His eyes sparked in renewed anger. Faith took a long time to die, she knew. It sickened and decayed into a prolonged half-life. She realized, at that moment, Lauterbach still yearned to believe.
“Did you take pills tonight?” she asked.
“No, I just—”
“Go straight to bed,” she said curtly. “You’re living on drugs, that’s what you’re doing.” She had never played the Game so boldly and so well. Her skill gave her a giddy sense of pride. “No wonder the Eridanians can’t understand.” His shoulders sagged.
“For Christ’s sake, lady. I can’t sleep.”
“Well, you’d just better, hadn’t you? You’d just better try.”

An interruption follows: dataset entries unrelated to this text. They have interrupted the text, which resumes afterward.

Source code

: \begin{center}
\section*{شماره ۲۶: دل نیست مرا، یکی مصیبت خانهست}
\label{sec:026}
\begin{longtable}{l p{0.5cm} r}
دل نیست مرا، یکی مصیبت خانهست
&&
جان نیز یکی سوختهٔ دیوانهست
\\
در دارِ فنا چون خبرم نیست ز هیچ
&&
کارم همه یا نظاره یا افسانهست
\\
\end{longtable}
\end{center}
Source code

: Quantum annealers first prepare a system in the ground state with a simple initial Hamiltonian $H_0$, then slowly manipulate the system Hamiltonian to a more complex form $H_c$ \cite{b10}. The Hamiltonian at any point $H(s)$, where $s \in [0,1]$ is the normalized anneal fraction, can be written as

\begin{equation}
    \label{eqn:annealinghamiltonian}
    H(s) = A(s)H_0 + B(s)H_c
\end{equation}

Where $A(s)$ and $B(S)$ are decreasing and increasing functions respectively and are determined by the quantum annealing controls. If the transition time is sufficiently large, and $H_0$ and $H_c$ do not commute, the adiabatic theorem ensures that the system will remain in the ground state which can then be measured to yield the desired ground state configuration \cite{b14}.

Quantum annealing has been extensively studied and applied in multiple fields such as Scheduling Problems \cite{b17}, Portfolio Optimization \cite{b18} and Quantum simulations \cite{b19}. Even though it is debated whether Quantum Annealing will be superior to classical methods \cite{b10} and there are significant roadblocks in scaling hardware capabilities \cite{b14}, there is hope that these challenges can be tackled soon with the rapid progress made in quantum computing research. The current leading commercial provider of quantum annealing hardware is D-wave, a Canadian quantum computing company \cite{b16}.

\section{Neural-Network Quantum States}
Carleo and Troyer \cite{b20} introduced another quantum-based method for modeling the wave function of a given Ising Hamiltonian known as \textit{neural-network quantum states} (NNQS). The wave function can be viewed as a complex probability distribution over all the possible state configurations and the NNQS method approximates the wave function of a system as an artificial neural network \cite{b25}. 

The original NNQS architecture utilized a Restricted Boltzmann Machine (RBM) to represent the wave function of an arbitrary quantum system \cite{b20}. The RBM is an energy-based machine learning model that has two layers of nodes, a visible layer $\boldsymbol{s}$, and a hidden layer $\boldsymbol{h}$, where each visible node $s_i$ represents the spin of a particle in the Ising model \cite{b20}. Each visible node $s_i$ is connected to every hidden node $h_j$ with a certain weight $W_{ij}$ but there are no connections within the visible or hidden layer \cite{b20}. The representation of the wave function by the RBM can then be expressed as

He straightened. His gaze became Machiavellian. She hadn’t seen that shrewdness in his face in a long time. “You’re lying,” he told her.
“How will you ever know?” she smirked.
For a moment he stood, regarding her skeptically. Then he whirled and stalked out.
“Sir?” a waiting aide asked. “Will you call General Brown now, sir? To arrange the ordnance for the B-2s?’
The door slammed on Lauterbach’s reply.
IN THE LIGHT
Rita turned the corner of the stacks and saw Lauterbach. His eyes were red-rimmed, his face a sickly gray.
“I have a message,” he told her, his expression intent.
“Fuck you,” she answered. “What do you expect me to do, salute? You want ‘Yes, sir, what is the message, sir?’ Well, up your four-star ass, sir. I didn’t ask to be sent here.”
‘There isn’t much time,” he said. “You need to ask them to help.”
“Who, the aliens?” she laughed. “Help with what?”